Non-Inertial Frames and Dirac Observables in Relativity Cambridge Monographs on Mathematical Physics Series

Interpreting general relativity relies on a proper description of non-inertial frames and Dirac observables. This book describes global non-inertial frames in special and general relativity. The first part covers special relativity and Minkowski space time, before covering general relativity, globally hyperbolic Einstein space-time, and the application of the 3+1 splitting method to general relativity. The author uses a Hamiltonian description and the Dirac?Bergmann theory of constraints to show that the transition between one non-inertial frame and another is a gauge transformation, extra variables describing the frame are gauge variables, and the measureable matter quantities are gauge invariant Dirac observables. Point particles, fluids and fields are also discussed, including how to treat the problems of relative times in the description of relativistic bound states, and the problem of relativistic centre of mass. Providing a detailed description of mathematical methods, the book is perfect for theoretical physicists, researchers and students working in special and general relativity.

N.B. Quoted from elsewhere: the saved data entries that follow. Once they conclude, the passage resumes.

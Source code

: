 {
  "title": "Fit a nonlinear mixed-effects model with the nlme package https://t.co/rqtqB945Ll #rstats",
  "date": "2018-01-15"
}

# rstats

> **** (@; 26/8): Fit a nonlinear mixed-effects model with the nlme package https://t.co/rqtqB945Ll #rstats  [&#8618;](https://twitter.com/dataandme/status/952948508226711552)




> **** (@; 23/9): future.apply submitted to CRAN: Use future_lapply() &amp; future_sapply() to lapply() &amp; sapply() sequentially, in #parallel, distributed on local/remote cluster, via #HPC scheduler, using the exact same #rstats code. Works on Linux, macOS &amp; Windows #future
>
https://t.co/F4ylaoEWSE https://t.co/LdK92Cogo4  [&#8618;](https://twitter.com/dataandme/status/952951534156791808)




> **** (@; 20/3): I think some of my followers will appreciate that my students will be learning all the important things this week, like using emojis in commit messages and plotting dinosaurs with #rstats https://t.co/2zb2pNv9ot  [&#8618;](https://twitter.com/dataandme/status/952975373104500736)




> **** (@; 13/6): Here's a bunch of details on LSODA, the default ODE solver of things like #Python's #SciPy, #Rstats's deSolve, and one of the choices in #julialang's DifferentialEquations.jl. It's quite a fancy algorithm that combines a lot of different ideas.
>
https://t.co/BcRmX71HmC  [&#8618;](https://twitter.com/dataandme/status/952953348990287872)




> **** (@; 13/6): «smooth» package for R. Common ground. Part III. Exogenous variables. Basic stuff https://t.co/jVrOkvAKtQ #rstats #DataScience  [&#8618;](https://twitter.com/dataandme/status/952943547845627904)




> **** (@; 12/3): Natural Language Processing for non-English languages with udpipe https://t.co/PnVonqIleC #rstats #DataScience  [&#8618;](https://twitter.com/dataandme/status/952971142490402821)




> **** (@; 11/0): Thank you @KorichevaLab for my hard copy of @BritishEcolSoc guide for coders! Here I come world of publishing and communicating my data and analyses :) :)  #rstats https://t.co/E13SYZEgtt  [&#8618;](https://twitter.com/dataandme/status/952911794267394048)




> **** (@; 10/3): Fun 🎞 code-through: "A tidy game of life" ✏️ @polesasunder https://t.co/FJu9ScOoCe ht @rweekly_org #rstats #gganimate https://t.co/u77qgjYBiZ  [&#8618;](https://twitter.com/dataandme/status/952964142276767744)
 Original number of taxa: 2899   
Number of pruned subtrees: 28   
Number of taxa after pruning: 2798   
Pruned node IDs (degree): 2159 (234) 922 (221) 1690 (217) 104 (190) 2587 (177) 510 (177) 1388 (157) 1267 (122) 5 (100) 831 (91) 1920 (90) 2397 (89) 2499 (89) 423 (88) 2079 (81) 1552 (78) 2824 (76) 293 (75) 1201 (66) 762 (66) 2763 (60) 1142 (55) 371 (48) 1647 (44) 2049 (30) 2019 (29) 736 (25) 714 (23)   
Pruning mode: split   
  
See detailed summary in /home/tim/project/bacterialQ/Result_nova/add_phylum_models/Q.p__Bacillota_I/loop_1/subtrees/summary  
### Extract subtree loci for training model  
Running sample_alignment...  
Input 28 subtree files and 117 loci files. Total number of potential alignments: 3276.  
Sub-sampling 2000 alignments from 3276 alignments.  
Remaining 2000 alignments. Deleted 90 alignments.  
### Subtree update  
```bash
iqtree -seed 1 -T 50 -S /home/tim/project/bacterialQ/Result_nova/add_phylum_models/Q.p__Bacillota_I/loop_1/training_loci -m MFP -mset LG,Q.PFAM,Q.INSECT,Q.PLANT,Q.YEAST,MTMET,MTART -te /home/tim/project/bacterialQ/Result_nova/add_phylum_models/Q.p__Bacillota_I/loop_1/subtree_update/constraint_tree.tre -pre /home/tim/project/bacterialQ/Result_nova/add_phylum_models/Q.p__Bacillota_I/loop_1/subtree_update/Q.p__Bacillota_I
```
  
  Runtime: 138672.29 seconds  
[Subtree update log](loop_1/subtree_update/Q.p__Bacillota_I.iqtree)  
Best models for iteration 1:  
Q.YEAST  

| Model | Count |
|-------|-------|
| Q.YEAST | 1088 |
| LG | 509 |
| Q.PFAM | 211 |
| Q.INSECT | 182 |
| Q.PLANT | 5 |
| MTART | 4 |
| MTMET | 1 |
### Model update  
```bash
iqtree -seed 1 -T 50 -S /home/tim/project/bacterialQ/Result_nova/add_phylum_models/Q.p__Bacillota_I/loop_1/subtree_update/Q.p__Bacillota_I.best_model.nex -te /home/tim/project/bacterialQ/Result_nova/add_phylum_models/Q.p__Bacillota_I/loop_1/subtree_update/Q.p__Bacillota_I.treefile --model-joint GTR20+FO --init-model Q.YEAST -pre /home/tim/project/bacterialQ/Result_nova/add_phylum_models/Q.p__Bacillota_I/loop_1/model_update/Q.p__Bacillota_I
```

Preface; Part I. Special Relativity: Minkowski Space-time: 1. Galilei and Minkowski space-times; 2. Global non-inertial frames in special relativity; 3. Relativistic dynamics and the relativistic center of mass; 4. Matter in the rest-frame instant form of dynamics; Part II. General Relativity: Globally Hyperbolic Einstein Space-Times: 5. Hamiltonian gravity in Einstein space-times; 6. ADM tetrad gravity and its constraints; 7. Post-Minkowskian and post-Newtonian approximations; Part III. Dirac–Bergmann Theory of Constraints: 8. Singular Lagrangians and constraint theory; 9. Dirac observables invariant under the Hamiltonian gauge transformations generated by first-class constraints; 10. Concluding remarks and open problems; Appendix A. Canonical realizations of lie algebras, Poincare' group, Poincare' orbits and Wigner boosts; Appendix B. Grassmann variables and pseudo-classical Lagrangian; Appendix C. Relativistic perfect fluids and covariant relativistic thermo-dynamics; References; Index.

Luca Lusanna is a retired research director of the Firenze section of the National Institute for Nuclear Physics (INFN), of which he has been the President for five years. He is a fellow of the General Relativity and Gravitation Society, the Italian Physical Society, and Fellow and President of the General Relativity and Gravitation Italian Society. Since 2009, he has been the director of the Theoretical Topical Team of the ACES mission of ESA, tasked with putting an atomic clock on the International Space Station.